▶ [What this task involves]:
Copy out all lines in the data below containing the string "design".

▶ [Listed records]:

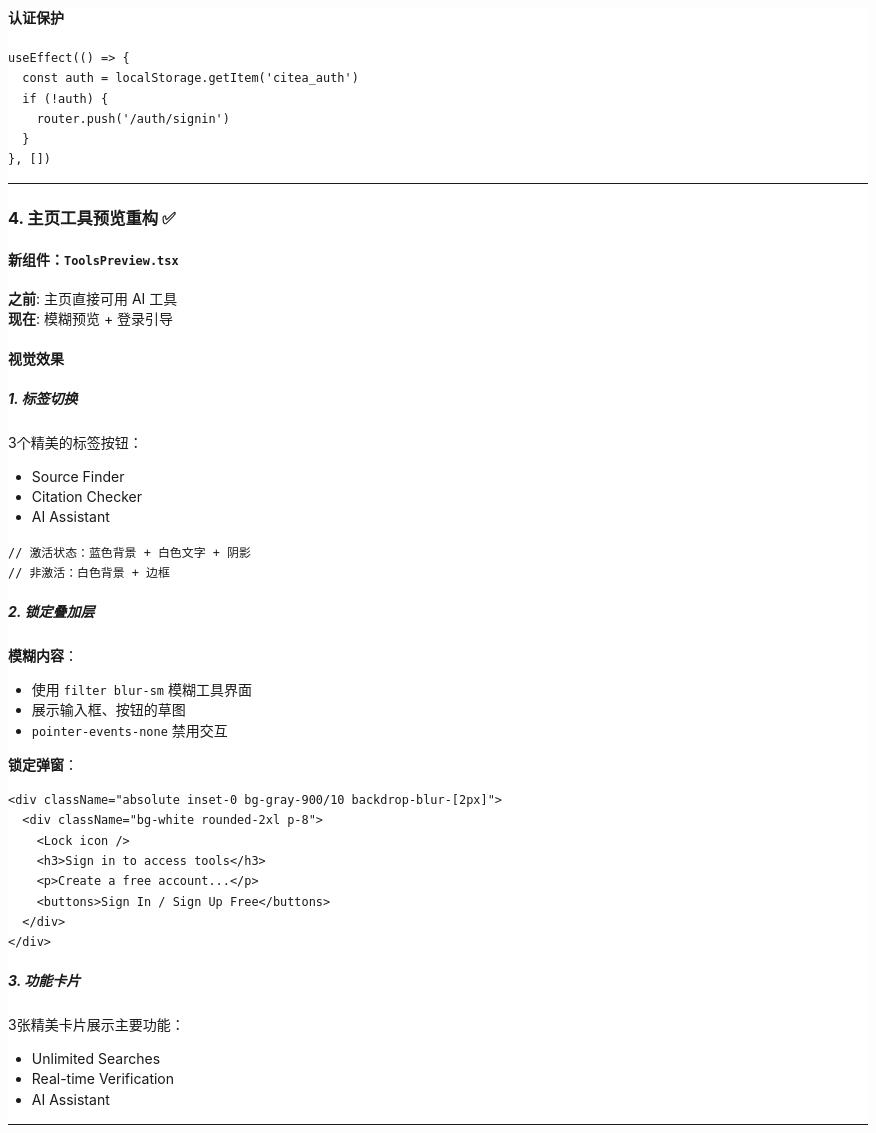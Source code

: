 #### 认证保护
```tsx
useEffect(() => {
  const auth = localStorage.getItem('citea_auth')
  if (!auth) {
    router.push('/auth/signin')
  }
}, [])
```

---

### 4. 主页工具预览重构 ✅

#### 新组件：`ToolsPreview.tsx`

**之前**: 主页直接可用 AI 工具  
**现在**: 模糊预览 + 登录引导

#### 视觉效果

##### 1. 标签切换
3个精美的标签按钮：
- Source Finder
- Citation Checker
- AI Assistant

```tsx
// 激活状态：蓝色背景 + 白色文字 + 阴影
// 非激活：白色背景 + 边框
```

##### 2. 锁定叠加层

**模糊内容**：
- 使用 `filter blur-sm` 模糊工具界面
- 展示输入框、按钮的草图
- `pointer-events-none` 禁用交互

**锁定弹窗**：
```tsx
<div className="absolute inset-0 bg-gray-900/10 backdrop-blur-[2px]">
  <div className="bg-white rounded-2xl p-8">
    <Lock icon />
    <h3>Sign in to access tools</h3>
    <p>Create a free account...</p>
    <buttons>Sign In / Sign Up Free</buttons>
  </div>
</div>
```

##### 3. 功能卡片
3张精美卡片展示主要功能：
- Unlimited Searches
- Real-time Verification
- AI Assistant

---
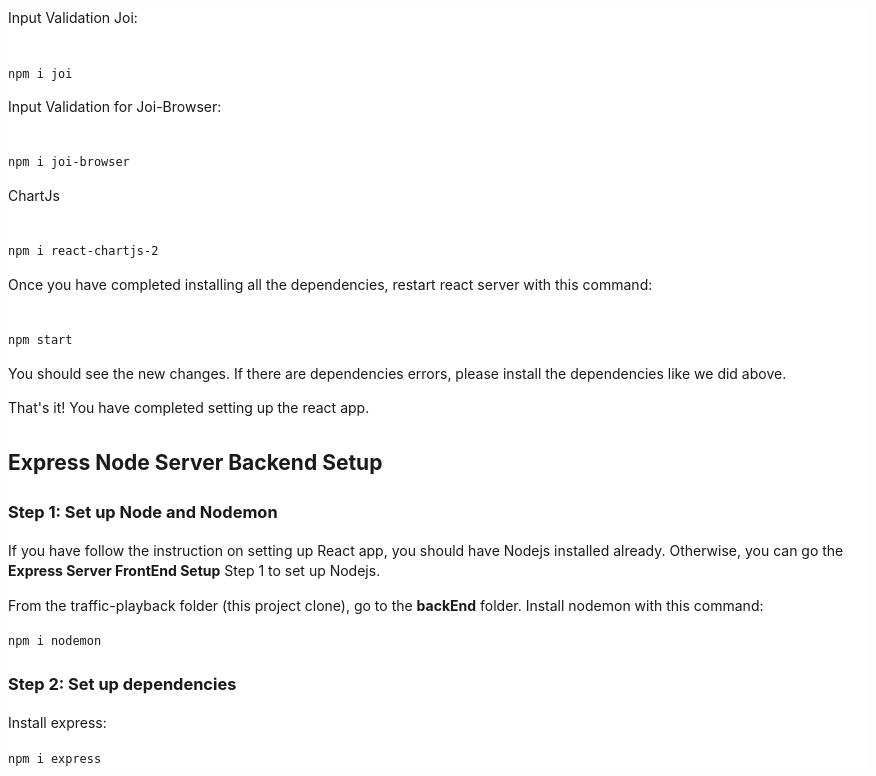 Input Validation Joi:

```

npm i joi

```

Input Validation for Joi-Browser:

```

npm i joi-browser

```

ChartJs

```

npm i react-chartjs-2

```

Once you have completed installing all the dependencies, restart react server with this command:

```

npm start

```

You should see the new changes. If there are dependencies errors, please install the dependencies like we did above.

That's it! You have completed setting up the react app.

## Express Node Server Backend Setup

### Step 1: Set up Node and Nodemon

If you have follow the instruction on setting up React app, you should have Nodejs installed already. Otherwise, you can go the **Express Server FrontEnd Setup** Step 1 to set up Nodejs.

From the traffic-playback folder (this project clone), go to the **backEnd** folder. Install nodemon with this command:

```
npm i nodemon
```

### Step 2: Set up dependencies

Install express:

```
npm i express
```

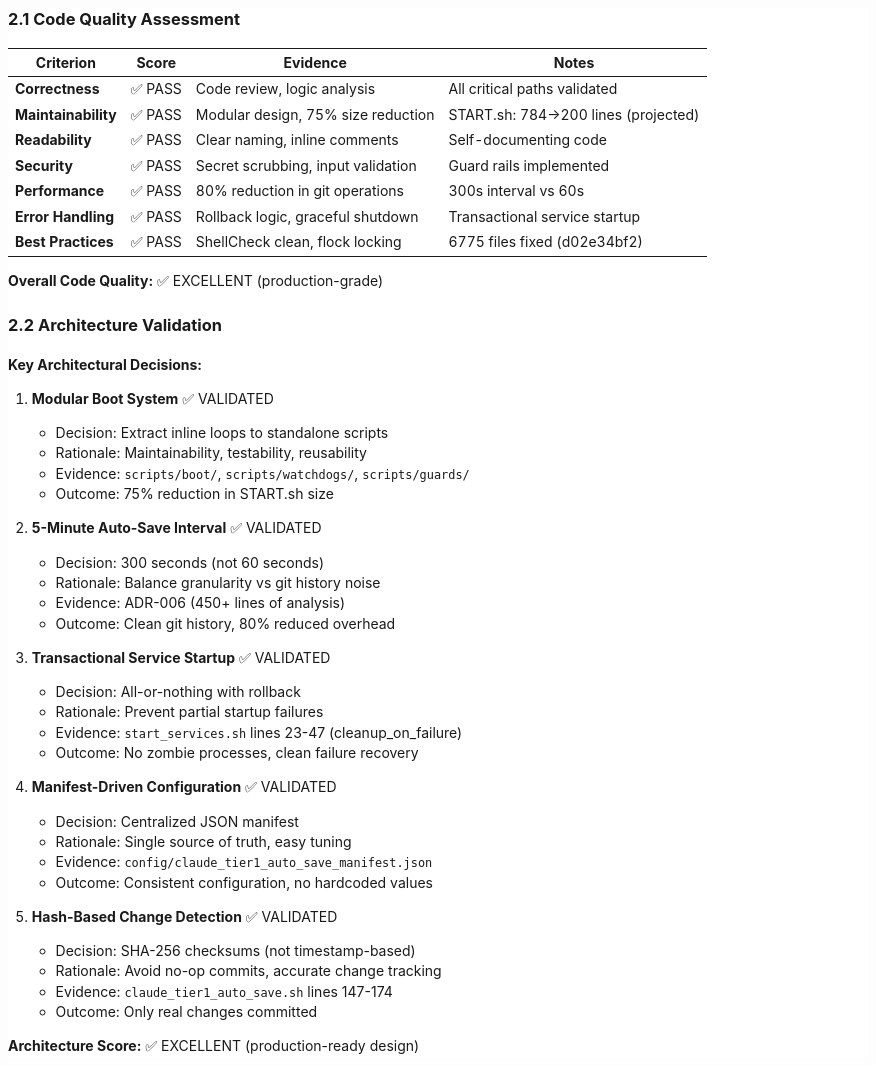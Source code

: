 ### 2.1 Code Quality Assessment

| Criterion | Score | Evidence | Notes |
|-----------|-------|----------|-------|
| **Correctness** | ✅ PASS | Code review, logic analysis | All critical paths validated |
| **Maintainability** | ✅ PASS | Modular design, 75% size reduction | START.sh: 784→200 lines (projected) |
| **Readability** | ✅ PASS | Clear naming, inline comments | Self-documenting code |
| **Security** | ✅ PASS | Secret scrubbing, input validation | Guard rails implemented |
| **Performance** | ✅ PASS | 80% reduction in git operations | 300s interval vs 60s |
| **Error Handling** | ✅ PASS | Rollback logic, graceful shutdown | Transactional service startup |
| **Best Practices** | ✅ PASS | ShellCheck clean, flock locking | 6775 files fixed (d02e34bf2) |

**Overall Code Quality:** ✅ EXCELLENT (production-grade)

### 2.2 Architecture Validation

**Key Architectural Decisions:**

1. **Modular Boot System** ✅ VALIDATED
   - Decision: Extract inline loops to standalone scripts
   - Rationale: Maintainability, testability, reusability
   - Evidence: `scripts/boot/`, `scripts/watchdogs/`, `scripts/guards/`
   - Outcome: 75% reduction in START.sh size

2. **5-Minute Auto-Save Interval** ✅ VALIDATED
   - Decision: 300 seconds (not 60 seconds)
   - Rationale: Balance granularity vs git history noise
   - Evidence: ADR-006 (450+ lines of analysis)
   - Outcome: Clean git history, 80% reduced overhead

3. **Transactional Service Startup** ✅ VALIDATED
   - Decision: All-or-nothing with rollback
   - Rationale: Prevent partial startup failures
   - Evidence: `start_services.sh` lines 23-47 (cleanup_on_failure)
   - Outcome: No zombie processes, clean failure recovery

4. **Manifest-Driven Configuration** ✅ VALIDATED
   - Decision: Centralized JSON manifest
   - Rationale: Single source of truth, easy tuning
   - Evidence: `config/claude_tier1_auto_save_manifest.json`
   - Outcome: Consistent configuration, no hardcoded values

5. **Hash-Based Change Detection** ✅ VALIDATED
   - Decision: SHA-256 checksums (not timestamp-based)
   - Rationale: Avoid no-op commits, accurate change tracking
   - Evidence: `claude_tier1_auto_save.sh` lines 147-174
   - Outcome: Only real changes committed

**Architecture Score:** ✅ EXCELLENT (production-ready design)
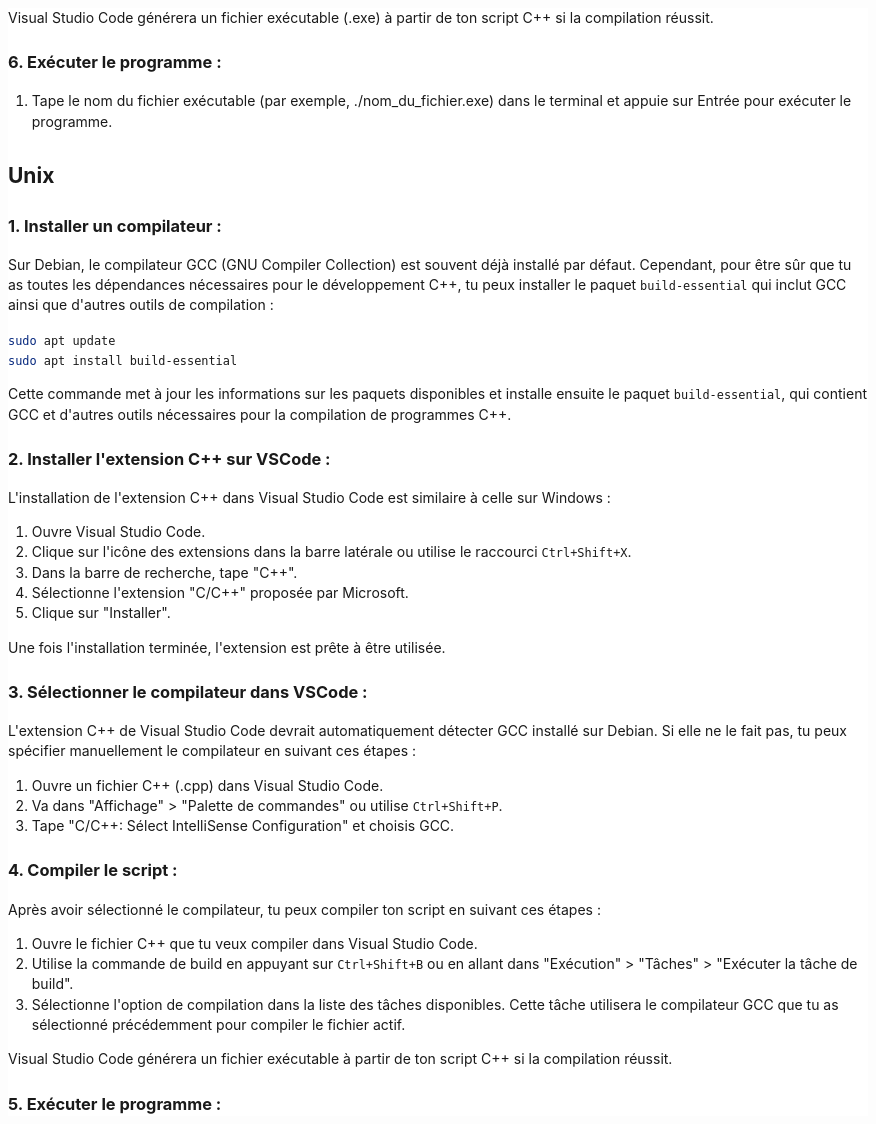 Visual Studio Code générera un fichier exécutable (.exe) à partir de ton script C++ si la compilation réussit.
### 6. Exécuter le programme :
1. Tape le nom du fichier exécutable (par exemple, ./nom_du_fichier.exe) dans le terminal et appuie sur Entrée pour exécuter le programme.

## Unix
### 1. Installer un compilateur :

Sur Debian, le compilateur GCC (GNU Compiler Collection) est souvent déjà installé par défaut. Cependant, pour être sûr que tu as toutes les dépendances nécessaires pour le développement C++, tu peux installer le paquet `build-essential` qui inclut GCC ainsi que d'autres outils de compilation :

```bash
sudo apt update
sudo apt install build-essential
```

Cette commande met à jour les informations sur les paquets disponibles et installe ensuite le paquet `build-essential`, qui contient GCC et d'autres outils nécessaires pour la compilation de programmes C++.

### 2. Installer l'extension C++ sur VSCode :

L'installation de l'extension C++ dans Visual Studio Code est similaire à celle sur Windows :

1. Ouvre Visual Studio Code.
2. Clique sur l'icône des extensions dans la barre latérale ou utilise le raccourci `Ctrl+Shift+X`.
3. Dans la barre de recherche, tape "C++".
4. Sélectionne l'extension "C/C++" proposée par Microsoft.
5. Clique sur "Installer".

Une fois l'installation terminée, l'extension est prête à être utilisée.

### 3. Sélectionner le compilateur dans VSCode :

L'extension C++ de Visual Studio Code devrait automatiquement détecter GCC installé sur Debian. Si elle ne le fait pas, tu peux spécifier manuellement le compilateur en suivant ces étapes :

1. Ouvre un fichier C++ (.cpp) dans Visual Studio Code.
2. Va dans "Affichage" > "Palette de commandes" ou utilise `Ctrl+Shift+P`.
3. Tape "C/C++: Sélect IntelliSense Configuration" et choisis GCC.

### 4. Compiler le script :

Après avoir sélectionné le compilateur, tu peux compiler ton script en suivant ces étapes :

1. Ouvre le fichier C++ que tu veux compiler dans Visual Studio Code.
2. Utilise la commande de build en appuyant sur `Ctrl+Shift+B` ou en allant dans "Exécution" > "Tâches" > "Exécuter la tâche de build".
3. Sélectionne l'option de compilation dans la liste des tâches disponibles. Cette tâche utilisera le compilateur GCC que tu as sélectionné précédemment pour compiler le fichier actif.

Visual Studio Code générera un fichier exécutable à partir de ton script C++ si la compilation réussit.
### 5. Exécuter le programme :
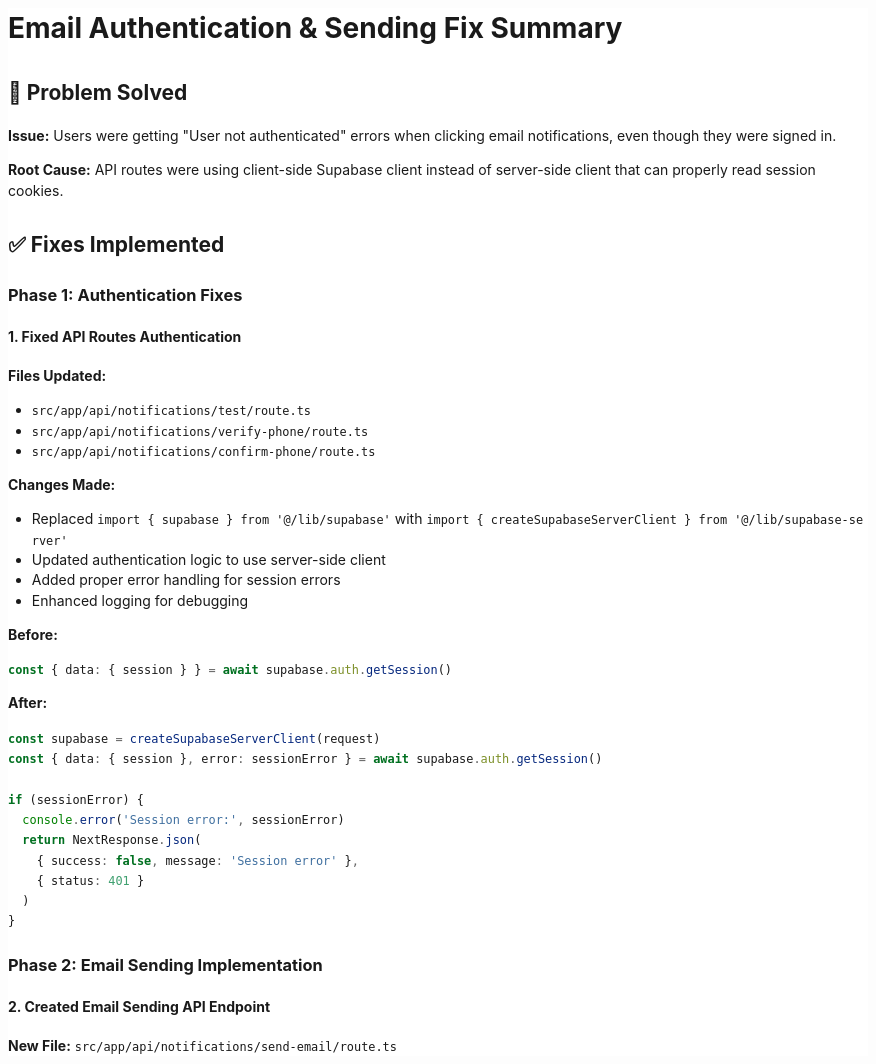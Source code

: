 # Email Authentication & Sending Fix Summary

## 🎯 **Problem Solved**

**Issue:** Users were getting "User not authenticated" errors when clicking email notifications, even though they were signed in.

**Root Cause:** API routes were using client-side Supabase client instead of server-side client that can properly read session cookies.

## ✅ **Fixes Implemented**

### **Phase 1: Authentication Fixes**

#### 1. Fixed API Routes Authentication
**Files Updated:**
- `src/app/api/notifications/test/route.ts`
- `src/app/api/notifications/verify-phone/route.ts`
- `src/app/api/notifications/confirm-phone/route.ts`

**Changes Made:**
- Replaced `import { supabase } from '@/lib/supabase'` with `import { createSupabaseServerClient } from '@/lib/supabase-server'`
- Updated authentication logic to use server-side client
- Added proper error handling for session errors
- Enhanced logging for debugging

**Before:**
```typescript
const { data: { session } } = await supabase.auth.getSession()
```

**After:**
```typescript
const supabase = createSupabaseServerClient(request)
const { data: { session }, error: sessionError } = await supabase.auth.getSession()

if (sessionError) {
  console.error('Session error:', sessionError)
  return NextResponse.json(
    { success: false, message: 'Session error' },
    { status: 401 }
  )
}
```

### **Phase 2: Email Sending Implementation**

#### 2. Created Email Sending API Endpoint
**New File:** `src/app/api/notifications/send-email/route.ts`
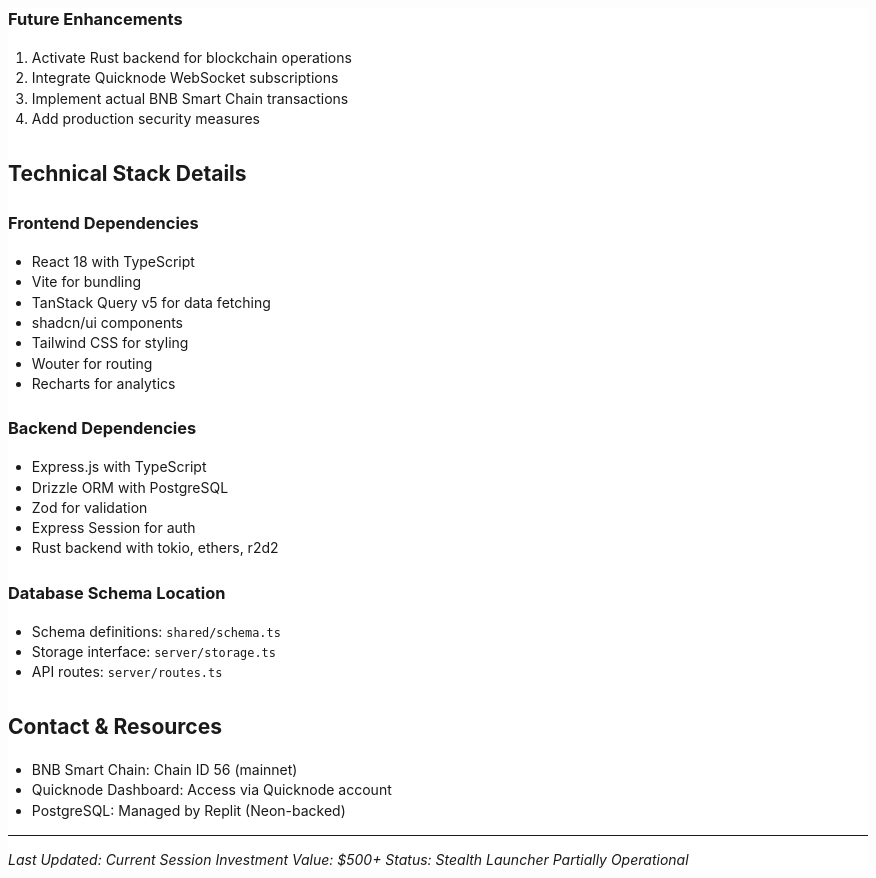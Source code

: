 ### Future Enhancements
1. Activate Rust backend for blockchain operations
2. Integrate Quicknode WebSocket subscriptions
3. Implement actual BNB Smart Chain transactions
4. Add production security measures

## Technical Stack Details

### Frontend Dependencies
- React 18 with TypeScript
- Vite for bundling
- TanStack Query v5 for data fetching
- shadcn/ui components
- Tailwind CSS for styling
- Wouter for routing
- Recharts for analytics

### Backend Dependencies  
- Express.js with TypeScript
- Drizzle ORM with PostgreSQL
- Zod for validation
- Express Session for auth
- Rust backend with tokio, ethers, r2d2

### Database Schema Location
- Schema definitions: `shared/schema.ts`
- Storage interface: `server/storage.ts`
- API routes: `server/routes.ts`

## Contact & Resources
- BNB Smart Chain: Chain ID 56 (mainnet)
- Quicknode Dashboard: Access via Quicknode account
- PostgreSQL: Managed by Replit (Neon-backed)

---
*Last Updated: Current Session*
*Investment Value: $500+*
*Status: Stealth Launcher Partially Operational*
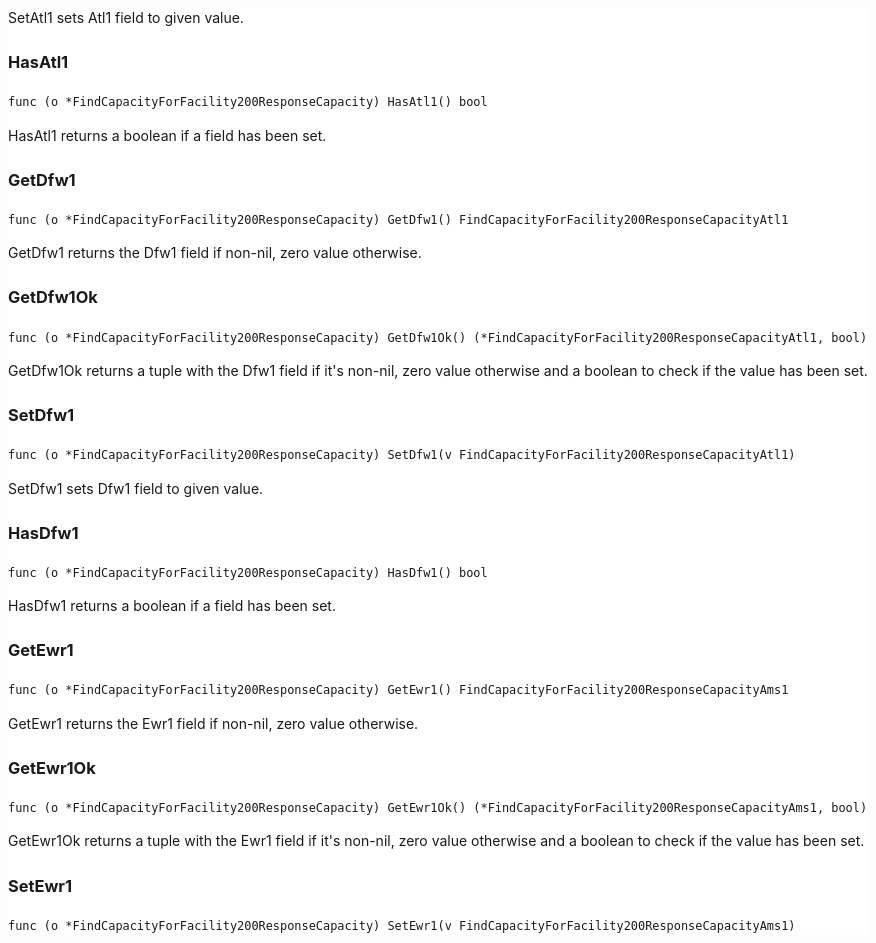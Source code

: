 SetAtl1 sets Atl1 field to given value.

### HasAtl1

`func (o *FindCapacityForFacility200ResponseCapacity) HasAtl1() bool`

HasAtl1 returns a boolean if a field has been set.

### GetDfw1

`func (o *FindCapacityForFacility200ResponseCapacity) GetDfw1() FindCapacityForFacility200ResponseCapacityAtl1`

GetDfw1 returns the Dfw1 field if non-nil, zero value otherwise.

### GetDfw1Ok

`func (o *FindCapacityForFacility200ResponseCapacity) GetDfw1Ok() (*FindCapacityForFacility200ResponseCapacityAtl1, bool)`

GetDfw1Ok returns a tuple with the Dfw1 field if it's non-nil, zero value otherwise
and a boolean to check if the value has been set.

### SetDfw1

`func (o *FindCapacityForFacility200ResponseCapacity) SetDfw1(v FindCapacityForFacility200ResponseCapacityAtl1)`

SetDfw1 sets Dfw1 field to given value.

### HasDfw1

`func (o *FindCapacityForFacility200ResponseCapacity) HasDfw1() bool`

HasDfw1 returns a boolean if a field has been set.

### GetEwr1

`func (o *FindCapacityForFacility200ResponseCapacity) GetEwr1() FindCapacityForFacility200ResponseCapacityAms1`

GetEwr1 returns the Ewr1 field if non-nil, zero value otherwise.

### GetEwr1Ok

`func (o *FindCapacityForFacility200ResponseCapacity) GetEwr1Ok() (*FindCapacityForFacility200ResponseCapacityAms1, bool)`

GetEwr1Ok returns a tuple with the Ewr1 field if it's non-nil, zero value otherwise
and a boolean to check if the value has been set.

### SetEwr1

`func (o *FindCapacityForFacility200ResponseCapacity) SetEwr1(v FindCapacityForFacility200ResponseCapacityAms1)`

▶ [Written solution]:
| **Maintainability** | ✅ PASS | Modular design, 75% size reduction | START.sh: 784→200 lines (projected) |
**Architecture Score:** ✅ EXCELLENT (production-ready design)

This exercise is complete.